On Saturday, we called out what we’re seeing as it is — tech oligarchy and technofacism. Our second plenary, TechnoFaschos: How Tech Power Became State Power, laid out how Silicon Valley and the government collude to protect their profits and maintain their power. The panel featured Marisa Franco, Co-founder and Director of Mijente, Dr. Safya Noble, Director of UCLA’s Center on Resilience and Digital Justice, Gil Durán, founder of The Nerd Reich Podcast, and moderator Ash-Lee Woodard Henderson, long-time movement strategist. Together, they emphasized that our resistance requires us to hold an intersectional, united front to fight back. 

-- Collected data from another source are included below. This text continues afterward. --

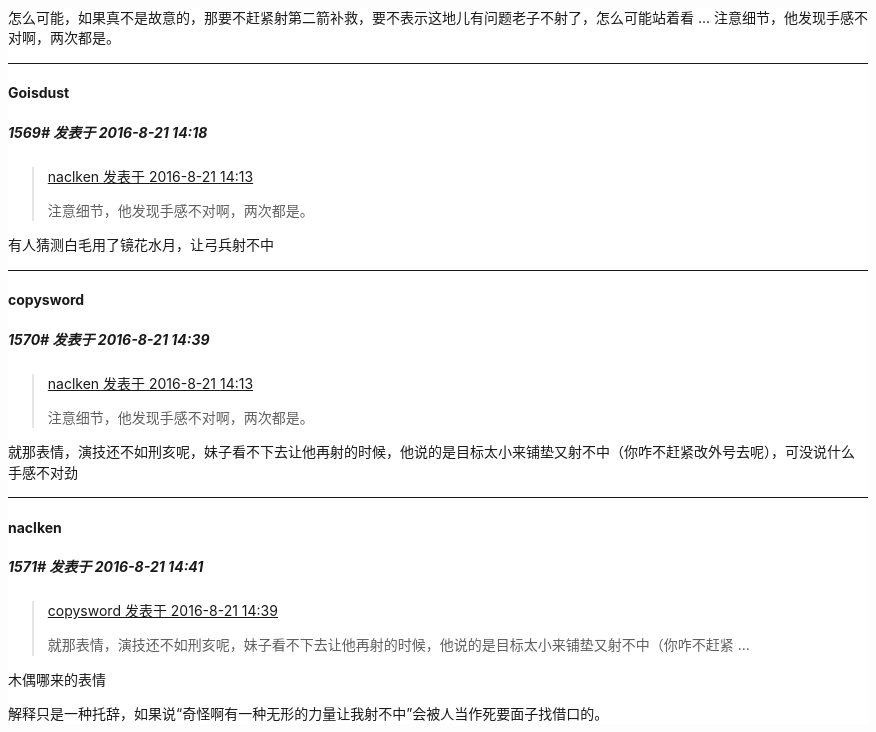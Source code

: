 怎么可能，如果真不是故意的，那要不赶紧射第二箭补救，要不表示这地儿有问题老子不射了，怎么可能站着看 ...</blockquote>
注意细节，他发现手感不对啊，两次都是。







*****

####  Goisdust  
##### 1569#       发表于 2016-8-21 14:18



<blockquote><a href="httphttps://bbs.saraba1st.com/2b/forum.php?mod=redirect&amp;goto=findpost&amp;pid=33347752&amp;ptid=1210441" target="_blank">naclken 发表于 2016-8-21 14:13</a>

注意细节，他发现手感不对啊，两次都是。</blockquote>
有人猜测白毛用了镜花水月，让弓兵射不中







*****

####  copysword  
##### 1570#       发表于 2016-8-21 14:39



<blockquote><a href="httphttps://bbs.saraba1st.com/2b/forum.php?mod=redirect&amp;goto=findpost&amp;pid=33347752&amp;ptid=1210441" target="_blank">naclken 发表于 2016-8-21 14:13</a>

注意细节，他发现手感不对啊，两次都是。</blockquote>
就那表情，演技还不如刑亥呢，妹子看不下去让他再射的时候，他说的是目标太小来铺垫又射不中（你咋不赶紧改外号去呢），可没说什么手感不对劲







*****

####  naclken  
##### 1571#       发表于 2016-8-21 14:41



<blockquote><a href="httphttps://bbs.saraba1st.com/2b/forum.php?mod=redirect&amp;goto=findpost&amp;pid=33347931&amp;ptid=1210441" target="_blank">copysword 发表于 2016-8-21 14:39</a>

就那表情，演技还不如刑亥呢，妹子看不下去让他再射的时候，他说的是目标太小来铺垫又射不中（你咋不赶紧 ...</blockquote>
木偶哪来的表情

解释只是一种托辞，如果说“奇怪啊有一种无形的力量让我射不中”会被人当作死要面子找借口的。






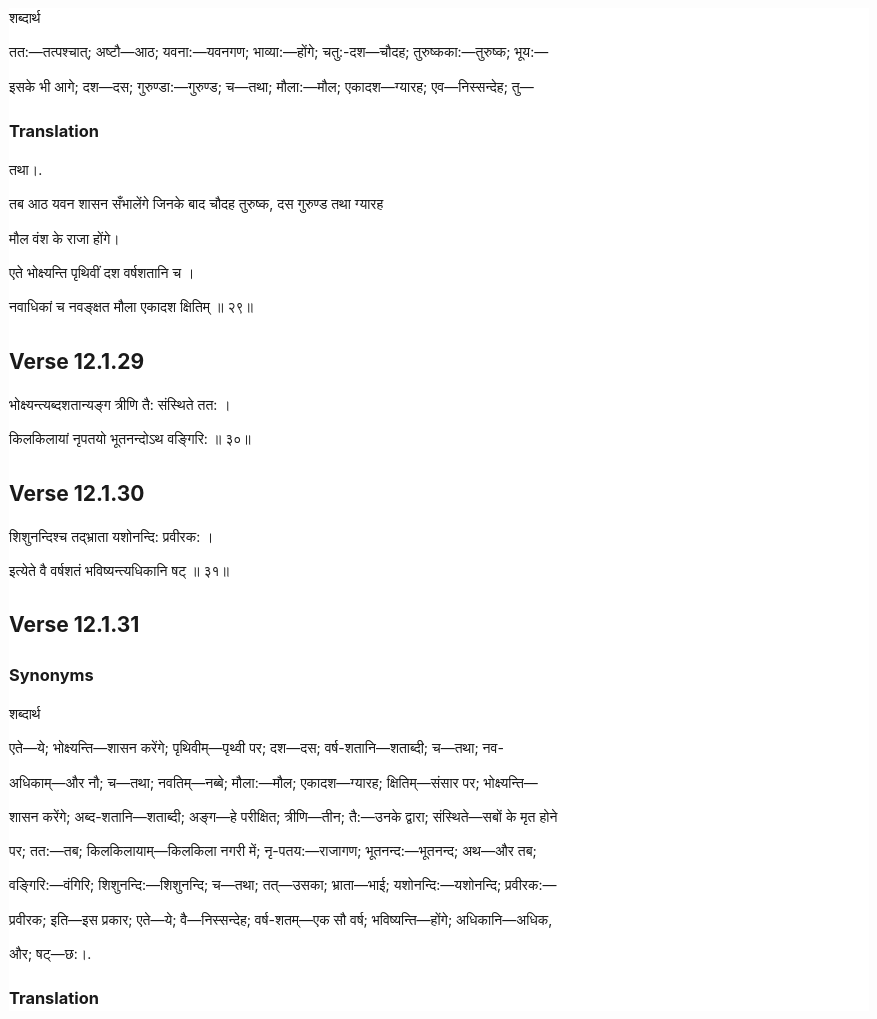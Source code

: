 शब्दार्थ

तत:—तत्पश्चात्; अष्टौ—आठ; यवना:—यवनगण; भाव्या:—होंगे; चतु:-दश—चौदह; तुरुष्कका:—तुरुष्क; भूय:—

इसके भी आगे; दश—दस; गुरुण्डा:—गुरुण्ड; च—तथा; मौला:—मौल; एकादश—ग्यारह; एव—निस्सन्देह; तु—


### Translation

तथा।.

तब आठ यवन शासन सँभालेंगे जिनके बाद चौदह तुरुष्क, दस गुरुण्ड तथा ग्यारह

मौल वंश के राजा होंगे।

एते भोक्ष्यन्ति पृथिवीं दश वर्षशतानि च ।

नवाधिकां च नवङ्क्षत मौला एकादश क्षितिम् ॥ २९॥


## Verse 12.1.29


भोक्ष्यन्त्यब्दशतान्यङ्ग त्रीणि तै: संस्थिते तत: ।

किलकिलायां नृपतयो भूतनन्दोऽथ वङ्गिरि: ॥ ३०॥


## Verse 12.1.30


शिशुनन्दिश्च तद्भ्राता यशोनन्दि: प्रवीरक: ।

इत्येते वै वर्षशतं भविष्यन्त्यधिकानि षट् ॥ ३१॥


## Verse 12.1.31



### Synonyms

शब्दार्थ

एते—ये; भोक्ष्यन्ति—शासन करेंगे; पृथिवीम्—पृथ्वी पर; दश—दस; वर्ष-शतानि—शताब्दी; च—तथा; नव-

अधिकाम्—और नौ; च—तथा; नवतिम्—नब्बे; मौला:—मौल; एकादश—ग्यारह; क्षितिम्—संसार पर; भोक्ष्यन्ति—

शासन करेंगे; अब्द-शतानि—शताब्दी; अङ्ग—हे परीक्षित; त्रीणि—तीन; तै:—उनके द्वारा; संस्थिते—सबों के मृत होने

पर; तत:—तब; किलकिलायाम्—किलकिला नगरी में; नृ-पतय:—राजागण; भूतनन्द:—भूतनन्द; अथ—और तब;

वङ्गिरि:—वंगिरि; शिशुनन्दि:—शिशुनन्दि; च—तथा; तत्—उसका; भ्राता—भाई; यशोनन्दि:—यशोनन्दि; प्रवीरक:—

प्रवीरक; इति—इस प्रकार; एते—ये; वै—निस्सन्देह; वर्ष-शतम्—एक सौ वर्ष; भविष्यन्ति—होंगे; अधिकानि—अधिक,

और; षट्—छ:।.


### Translation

And then we challenged our attendees by asking “Is AI the enemy or is that the wrong question?” Through our debate, we practiced principled struggle and sharpened our movement analysis.

  • Moderated by: Tawana Petty, social justice organizer and poet
  • On the side of taking back AI to benefit our communities: Aasim Shabazz, Co-Founder and President of Twin Cities Innovation Alliance, Adrian Reyna Chavoya, Strategy Director with People’s Tech Project, Sasha Costanza-Chock, Head of Research & Sensemaking at One Project, and Janet Vertesi, Associate Director at Princeton University’s Keller Center
  • They met our four debaters arguing that AI cannot be reformed and instead needs to be dismantled: Sarah Hamid, Director of Strategic Campaigns at Electronic Frontier Foundation, Edith Romero, community organizer with Eye on Surveillance, Veronica Moreno, Director of Operations and Technology at Climate Justice Alliance, and Jumana Musa, Director, Fourth Amendment Center at the National Association of Criminal Defense Lawyers (NACDL).

While one side emphasized that there are examples of our communities programming tech for good, the opposing team reminded us of the white supremacist ideas that formed AI. There is no one clear argument or answer, and that was exactly the point.

We ended the weekend by visioning a liberated future for our people. Our closing plenary, The Story They’re Selling (And What We’re Building Instead), featured Justin Hendrix, CEO and Editor of Tech Policy Press, André Brock, Associate Professor of Black Digital Media at Georgia Tech University, Ariella Steinhorn, Founding writer at Hard Reset, and Cayden Mak, host of the Block and Build Podcast at Convergence Magazine. Together, they broke down what the tech oligarchy’s capture of the media ecosystem actually looks like and how we can fight back.

Throughout the whole weekend, our attendees strengthened their analysis and learned from one another through various workshops. These sessions ranged from our communities’ most pressing issues like Big Tech’s role in apartheid and genocide, how data centers are exploiting our communities’ water and energy, surveillance tech in our cities and at the hands of the Department of Homeland Security, and power-building across climate, racial, and tech justice movements.

The workshops. The trainings. The narrative strategy. MediaJustice and Mijente exist to make building power between movements across the country possible.

Thank you again to the 500+ leaders who joined us for Take Back Tech III. This weekend wouldn’t be possible without the incredible insight, energy, and expertise you brought to the room.

Big Tech corporations have chosen to solidify their profits into the apocalypse. But we’ve chosen life. We’ve chosen joy. We’ve chosen each other.